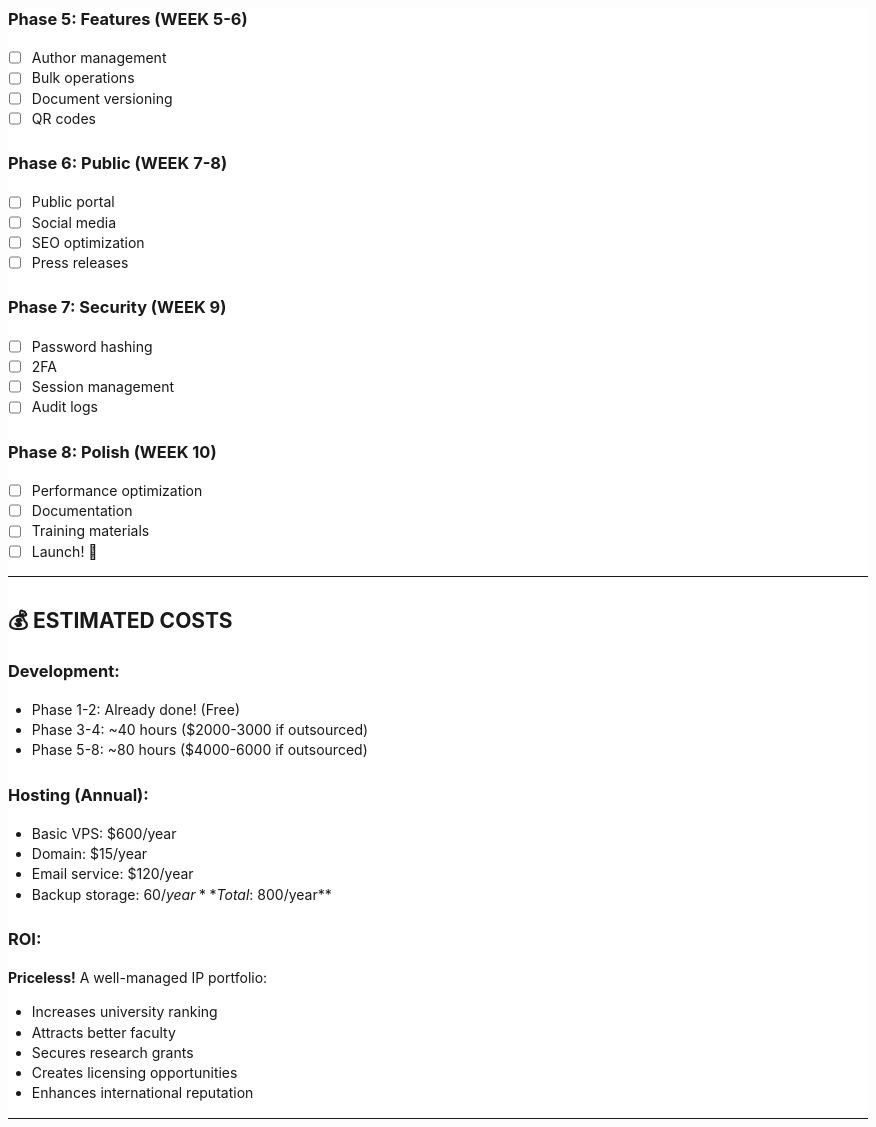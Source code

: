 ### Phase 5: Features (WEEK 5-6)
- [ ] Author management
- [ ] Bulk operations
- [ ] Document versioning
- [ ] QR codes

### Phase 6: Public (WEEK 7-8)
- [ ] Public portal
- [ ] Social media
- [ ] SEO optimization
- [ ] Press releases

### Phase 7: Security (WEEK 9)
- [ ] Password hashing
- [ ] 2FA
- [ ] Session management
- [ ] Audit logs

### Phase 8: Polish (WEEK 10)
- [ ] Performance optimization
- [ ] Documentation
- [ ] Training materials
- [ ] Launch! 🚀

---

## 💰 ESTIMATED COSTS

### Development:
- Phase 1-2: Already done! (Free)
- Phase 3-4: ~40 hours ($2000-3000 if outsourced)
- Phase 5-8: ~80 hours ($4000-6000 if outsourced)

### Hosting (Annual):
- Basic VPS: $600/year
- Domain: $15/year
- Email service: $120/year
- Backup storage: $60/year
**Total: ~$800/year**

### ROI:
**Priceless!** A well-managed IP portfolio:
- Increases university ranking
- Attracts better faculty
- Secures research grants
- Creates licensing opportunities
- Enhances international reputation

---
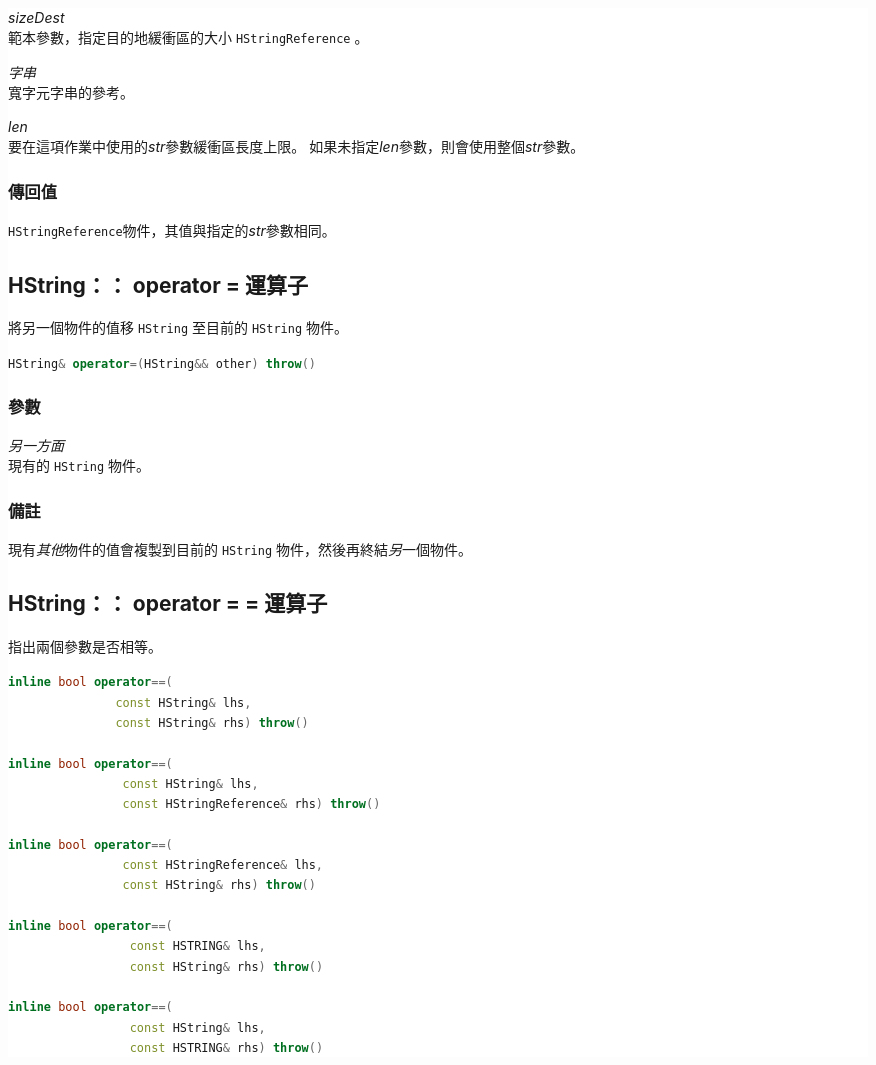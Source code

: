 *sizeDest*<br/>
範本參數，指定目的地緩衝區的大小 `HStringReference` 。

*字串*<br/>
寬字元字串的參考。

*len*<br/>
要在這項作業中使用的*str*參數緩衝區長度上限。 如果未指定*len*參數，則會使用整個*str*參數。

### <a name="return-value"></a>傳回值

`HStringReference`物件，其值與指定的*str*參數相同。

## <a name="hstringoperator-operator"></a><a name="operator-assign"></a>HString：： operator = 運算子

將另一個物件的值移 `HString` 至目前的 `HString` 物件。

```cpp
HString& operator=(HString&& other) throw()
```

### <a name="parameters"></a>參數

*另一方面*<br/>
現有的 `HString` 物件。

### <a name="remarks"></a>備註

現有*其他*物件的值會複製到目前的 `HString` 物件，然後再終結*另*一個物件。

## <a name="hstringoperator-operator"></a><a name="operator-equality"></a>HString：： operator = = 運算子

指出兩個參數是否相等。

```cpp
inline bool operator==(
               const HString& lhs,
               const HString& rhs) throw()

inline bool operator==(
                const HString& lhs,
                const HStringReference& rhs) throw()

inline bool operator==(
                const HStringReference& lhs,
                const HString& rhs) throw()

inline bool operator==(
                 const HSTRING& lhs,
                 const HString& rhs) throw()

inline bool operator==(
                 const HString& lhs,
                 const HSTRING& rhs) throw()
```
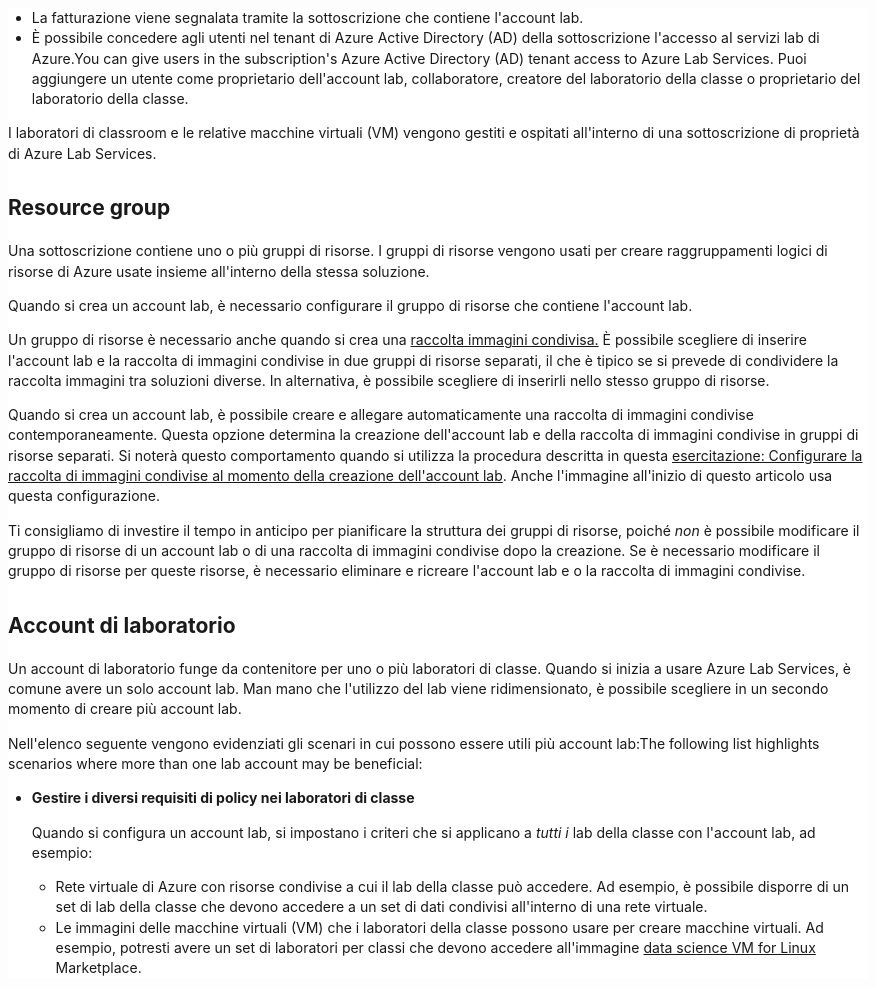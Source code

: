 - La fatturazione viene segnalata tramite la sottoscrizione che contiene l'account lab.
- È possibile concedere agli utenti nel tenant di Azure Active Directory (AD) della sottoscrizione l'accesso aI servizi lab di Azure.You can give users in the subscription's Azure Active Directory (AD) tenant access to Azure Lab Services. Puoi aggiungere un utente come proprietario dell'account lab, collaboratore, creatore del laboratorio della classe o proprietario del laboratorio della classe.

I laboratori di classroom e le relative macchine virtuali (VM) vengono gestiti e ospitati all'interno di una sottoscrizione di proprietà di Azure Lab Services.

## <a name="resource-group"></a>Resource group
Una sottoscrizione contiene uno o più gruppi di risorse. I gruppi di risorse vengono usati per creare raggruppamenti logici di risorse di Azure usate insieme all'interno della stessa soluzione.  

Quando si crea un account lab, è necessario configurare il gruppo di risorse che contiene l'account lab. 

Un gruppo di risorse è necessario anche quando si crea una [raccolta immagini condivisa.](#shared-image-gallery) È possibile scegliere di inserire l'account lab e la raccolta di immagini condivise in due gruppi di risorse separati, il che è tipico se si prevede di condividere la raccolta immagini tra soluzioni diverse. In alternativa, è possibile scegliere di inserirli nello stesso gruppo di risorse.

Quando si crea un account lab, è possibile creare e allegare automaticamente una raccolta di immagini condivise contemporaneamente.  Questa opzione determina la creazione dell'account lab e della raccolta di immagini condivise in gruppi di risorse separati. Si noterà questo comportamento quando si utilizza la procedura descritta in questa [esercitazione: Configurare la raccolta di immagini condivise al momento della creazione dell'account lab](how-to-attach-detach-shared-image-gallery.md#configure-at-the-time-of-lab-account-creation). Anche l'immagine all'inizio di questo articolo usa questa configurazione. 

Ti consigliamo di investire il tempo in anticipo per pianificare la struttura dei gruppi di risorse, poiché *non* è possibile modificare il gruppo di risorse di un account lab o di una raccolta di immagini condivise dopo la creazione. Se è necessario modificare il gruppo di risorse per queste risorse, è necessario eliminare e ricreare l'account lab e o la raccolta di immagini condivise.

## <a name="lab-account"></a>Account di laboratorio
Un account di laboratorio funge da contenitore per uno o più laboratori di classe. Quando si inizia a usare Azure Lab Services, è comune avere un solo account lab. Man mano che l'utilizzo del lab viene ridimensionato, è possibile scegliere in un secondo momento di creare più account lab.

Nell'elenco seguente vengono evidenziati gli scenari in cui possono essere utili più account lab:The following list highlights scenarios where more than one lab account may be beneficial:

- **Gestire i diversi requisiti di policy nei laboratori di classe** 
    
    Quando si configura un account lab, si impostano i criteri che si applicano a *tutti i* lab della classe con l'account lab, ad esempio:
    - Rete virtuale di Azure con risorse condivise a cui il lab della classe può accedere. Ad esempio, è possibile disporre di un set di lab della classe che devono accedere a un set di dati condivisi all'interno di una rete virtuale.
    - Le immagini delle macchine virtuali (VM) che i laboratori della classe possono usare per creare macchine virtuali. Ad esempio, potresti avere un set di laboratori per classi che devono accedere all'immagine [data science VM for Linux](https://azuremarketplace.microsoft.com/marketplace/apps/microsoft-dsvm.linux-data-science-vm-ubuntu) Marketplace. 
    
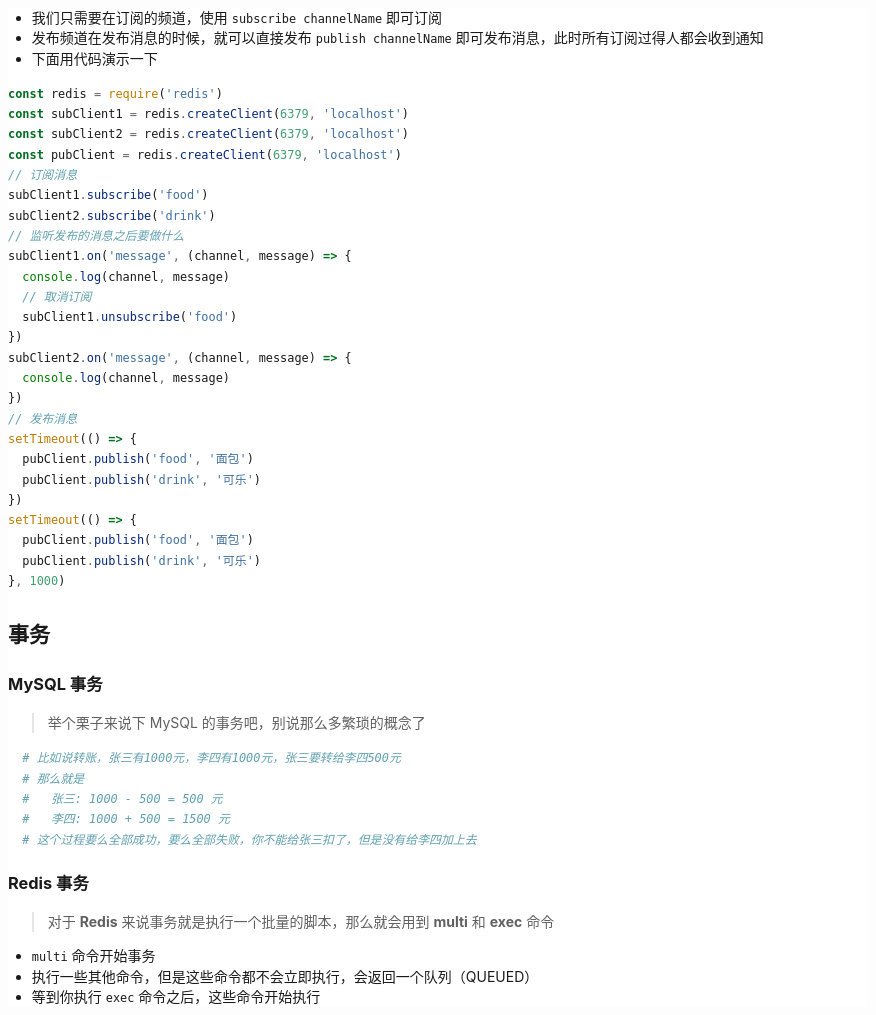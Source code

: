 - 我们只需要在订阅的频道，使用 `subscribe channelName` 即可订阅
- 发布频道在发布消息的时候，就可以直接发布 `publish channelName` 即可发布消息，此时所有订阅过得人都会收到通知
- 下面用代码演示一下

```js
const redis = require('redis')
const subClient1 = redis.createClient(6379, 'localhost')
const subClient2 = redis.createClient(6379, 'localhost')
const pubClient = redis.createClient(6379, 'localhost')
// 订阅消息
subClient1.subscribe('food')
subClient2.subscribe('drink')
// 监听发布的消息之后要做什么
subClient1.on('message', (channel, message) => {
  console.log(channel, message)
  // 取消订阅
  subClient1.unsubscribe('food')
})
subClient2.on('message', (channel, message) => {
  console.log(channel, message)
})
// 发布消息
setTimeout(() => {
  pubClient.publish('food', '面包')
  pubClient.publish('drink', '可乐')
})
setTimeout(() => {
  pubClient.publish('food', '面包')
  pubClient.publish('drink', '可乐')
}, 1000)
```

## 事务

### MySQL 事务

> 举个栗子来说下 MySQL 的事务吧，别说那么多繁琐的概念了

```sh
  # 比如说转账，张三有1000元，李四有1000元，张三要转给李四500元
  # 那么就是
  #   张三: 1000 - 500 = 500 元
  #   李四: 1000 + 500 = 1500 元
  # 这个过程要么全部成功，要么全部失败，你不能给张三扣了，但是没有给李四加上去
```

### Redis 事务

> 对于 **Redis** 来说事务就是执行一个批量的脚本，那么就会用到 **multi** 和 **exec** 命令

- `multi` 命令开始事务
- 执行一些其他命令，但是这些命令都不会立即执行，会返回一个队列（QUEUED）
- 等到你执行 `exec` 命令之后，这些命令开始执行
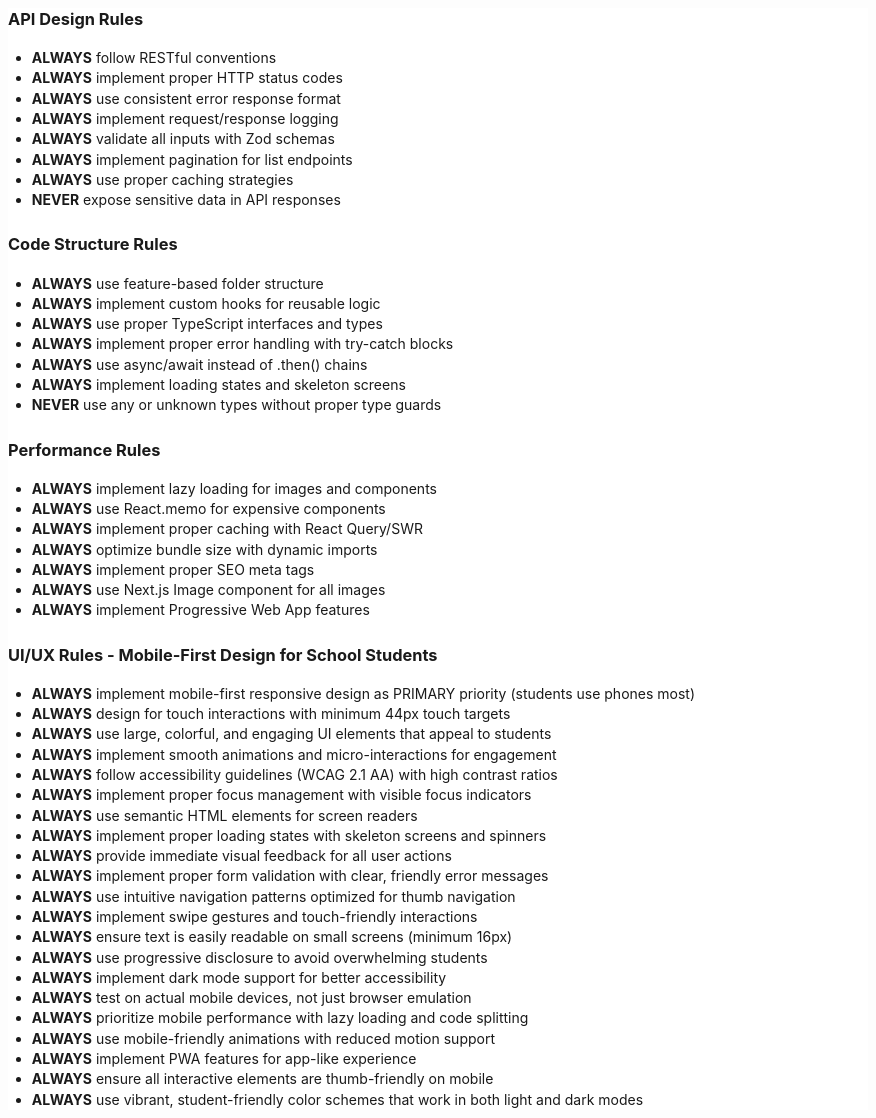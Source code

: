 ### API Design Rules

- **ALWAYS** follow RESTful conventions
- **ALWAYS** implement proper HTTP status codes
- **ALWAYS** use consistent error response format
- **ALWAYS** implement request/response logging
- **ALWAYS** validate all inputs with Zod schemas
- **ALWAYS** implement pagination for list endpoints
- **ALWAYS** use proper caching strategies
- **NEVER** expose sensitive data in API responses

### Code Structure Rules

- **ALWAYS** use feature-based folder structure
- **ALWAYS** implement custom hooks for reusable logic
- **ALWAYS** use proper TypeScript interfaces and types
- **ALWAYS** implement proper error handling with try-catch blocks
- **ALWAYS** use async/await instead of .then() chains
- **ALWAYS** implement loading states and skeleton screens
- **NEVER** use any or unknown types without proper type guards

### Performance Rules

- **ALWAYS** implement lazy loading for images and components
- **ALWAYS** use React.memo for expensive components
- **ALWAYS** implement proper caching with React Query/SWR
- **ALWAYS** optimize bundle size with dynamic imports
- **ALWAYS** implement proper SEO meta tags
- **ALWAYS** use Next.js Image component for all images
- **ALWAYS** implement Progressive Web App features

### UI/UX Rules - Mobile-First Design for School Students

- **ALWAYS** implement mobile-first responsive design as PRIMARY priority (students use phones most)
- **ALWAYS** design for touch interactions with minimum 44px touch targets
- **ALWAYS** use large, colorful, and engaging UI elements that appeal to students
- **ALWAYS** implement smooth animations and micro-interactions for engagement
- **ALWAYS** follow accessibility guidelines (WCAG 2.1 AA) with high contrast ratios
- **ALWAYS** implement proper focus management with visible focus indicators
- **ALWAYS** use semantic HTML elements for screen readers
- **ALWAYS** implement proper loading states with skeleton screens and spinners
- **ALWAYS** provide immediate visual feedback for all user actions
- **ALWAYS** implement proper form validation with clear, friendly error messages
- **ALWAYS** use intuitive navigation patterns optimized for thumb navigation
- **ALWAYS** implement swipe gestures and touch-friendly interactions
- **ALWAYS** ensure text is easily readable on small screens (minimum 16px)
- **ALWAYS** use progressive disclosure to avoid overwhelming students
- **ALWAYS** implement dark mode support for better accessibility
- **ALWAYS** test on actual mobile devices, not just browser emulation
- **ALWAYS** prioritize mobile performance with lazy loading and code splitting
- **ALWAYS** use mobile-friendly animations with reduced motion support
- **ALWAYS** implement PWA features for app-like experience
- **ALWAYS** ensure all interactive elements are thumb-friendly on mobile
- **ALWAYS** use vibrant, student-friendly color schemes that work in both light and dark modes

==================================================

Filter the entries above down to the lines containing the word "codes".

- [ ] QR codes
- **ALWAYS** implement proper HTTP status codes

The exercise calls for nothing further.